1822 — Gregor Johann Mendel was born. Mendel founded modern genetics, providing psychology with a mechanism to explain and predict the biological transmission of physical characteristics affecting behavior.
1852 — Henry R. Marshall was born. Marshall was an architect by profession but his work in aesthetics, emotion, consciousness, and instinct allied him to early American psychologists. APA President, 1907.
1881 — Augusta Fox Bronner was born. Bronner and her husband, William Healy, were instrumental in founding the first child guidance clinic, the Juvenile Psychopathic Institute, in Chicago in 1909.
1893 — Karl A. Menninger was born. Menninger, with his father and brother, founded the Menninger Clinic in Topeka, Kansas. The clinic pioneered the use of psychologists in multidisciplinary psychiatric teams, and Menninger was a strong advocate for the independent professional standing of psychologists. He also developed a standardized battery of psychological assessment instruments.
1904 — Donald Olding Hebb was born. Hebb's book The Organization of Behavior constructed a system of behavior that was based on the physiology of the organism but extended to learning, motivation, perception, affect, and cognition. Hebb, a Canadian, was the only APA President (1960) who was not a citizen of the United States. APA Distinguished Scientific Contribution Award, 1961.
1912 — Clyde H. Coombs was born. Coombs's research resulted in the development of the field of nonmetric scaling. His work has greatly influenced progress in mathematical psychology. APA Distinguished Scientific Contribution Award, 1985.
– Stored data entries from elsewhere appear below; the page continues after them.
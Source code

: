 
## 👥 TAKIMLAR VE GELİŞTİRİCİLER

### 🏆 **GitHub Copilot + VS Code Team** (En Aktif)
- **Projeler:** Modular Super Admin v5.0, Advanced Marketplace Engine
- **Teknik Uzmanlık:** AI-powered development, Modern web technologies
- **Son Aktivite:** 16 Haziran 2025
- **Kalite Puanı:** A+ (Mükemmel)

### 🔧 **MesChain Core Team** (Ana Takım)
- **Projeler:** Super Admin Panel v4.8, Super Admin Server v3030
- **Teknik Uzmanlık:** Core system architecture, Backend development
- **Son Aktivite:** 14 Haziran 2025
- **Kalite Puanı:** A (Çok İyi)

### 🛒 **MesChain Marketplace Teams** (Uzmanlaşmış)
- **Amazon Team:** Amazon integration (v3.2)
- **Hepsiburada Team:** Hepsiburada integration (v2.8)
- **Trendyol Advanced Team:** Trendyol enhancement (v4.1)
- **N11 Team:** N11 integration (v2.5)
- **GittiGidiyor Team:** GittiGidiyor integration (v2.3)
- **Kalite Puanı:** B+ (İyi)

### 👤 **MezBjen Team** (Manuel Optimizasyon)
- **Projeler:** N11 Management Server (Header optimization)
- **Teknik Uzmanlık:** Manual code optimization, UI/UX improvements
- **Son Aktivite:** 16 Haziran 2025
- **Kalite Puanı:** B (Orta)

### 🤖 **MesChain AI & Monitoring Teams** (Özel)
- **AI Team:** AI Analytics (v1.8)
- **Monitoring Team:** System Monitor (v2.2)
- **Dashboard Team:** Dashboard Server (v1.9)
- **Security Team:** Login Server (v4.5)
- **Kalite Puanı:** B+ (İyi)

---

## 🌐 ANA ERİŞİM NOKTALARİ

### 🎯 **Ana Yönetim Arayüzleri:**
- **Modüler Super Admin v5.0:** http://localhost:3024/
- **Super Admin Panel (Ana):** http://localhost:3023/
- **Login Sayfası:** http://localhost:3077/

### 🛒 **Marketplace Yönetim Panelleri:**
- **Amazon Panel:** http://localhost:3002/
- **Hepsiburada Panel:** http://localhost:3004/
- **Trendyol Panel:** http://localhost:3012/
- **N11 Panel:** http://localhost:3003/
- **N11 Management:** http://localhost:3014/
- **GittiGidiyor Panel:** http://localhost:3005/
1918 — Max Siegel was born. Siegel's career in private practice as a clinical psychologist was accompanied by highly respected teaching and administration in clinical psychology and school psychology. His concern for professional standards of licensure and confidentiality led to political activism. APA President, 1983.
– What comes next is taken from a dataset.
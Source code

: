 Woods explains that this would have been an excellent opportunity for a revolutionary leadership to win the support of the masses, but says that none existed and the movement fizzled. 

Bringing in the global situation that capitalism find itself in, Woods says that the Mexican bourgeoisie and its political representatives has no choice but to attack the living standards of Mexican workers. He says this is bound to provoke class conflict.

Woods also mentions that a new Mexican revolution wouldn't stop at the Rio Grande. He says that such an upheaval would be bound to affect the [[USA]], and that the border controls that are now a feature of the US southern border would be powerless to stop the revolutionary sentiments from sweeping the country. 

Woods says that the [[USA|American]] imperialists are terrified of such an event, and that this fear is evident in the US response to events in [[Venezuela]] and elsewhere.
1919 — Beatrice Cates Lacey was born. Lacey's research, with John I. Lacey, has integrated neurophysiological and psychophysiological events and theories. The relation between cardiovascular activity, attention, and sensorimotor activity has been the proving ground of their theories. APA Distinguished Scientific Contribution Award, 1976; American Psychological Foundation Psychological Science Gold Medal, 1985.
1924 — Frank A. Logan was born. Logan has done extensive work in learning, focusing on discrimination learning and the effects of variable amounts of reinforcement on response choice and strength.
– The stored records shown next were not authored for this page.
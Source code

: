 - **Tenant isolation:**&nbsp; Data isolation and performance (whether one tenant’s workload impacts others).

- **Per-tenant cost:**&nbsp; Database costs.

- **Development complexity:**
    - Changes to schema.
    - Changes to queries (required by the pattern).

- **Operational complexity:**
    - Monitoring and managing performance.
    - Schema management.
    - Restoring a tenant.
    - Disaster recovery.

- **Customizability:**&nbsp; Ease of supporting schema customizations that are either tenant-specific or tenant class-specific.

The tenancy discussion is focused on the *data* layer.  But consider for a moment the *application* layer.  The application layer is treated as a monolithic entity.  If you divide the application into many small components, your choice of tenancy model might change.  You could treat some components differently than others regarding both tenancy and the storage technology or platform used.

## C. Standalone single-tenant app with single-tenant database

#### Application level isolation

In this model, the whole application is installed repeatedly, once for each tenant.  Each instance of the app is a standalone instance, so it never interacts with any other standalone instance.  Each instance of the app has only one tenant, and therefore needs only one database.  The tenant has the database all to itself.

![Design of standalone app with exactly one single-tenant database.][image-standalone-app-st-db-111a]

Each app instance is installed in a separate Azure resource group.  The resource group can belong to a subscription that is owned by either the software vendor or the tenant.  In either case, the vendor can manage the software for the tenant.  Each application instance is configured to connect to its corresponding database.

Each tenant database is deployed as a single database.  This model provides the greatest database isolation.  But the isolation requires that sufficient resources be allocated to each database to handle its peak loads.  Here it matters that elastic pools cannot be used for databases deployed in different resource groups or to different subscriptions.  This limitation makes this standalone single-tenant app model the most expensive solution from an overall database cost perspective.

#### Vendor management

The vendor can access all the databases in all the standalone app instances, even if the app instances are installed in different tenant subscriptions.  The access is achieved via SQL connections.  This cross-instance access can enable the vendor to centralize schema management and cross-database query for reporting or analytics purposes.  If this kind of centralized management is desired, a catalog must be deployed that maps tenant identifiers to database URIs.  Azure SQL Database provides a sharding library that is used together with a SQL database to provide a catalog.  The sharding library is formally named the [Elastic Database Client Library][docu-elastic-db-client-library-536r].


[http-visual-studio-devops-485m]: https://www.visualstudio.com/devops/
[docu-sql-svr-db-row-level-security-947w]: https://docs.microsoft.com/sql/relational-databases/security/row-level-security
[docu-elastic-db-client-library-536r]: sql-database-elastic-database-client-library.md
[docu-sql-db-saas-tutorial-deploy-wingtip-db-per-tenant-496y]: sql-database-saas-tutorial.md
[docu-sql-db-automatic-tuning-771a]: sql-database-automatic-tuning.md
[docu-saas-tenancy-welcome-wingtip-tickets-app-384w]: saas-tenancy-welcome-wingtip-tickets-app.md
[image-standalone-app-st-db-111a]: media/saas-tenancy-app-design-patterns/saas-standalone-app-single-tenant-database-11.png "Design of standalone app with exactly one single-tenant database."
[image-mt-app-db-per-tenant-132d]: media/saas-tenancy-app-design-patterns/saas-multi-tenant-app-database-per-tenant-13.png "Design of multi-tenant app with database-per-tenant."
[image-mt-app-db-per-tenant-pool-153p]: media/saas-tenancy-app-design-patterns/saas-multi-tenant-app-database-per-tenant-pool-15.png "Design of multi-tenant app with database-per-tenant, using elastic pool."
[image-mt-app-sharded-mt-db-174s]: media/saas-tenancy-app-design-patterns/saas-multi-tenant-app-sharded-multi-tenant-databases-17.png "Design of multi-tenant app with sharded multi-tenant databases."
1936 — B. F. Skinner met his future wife, Yvonne Blue, on this day.
1938 — Robert S. Woodworth wrote the foreword to the first edition of his classic text, Experimental Psychology.
1973 — Oregon's Governor Tom McCall signed into law Senate Bill 275, instituting the state's current licensure form of psychologist regulation. The law replaced regulation by credential which protected the use of the title psychologist, but did not regulate the practice itself.
1987 — President Reagan signed the Stewart B. McKinney Homeless Assistance Act into law. The McKinney Act provided the first comprehensive program to aid homeless people in the United States. Psychological studies of homelessness and its relation to mental illness, substance abuse, disrupted families, and child development both influenced and resulted from the act.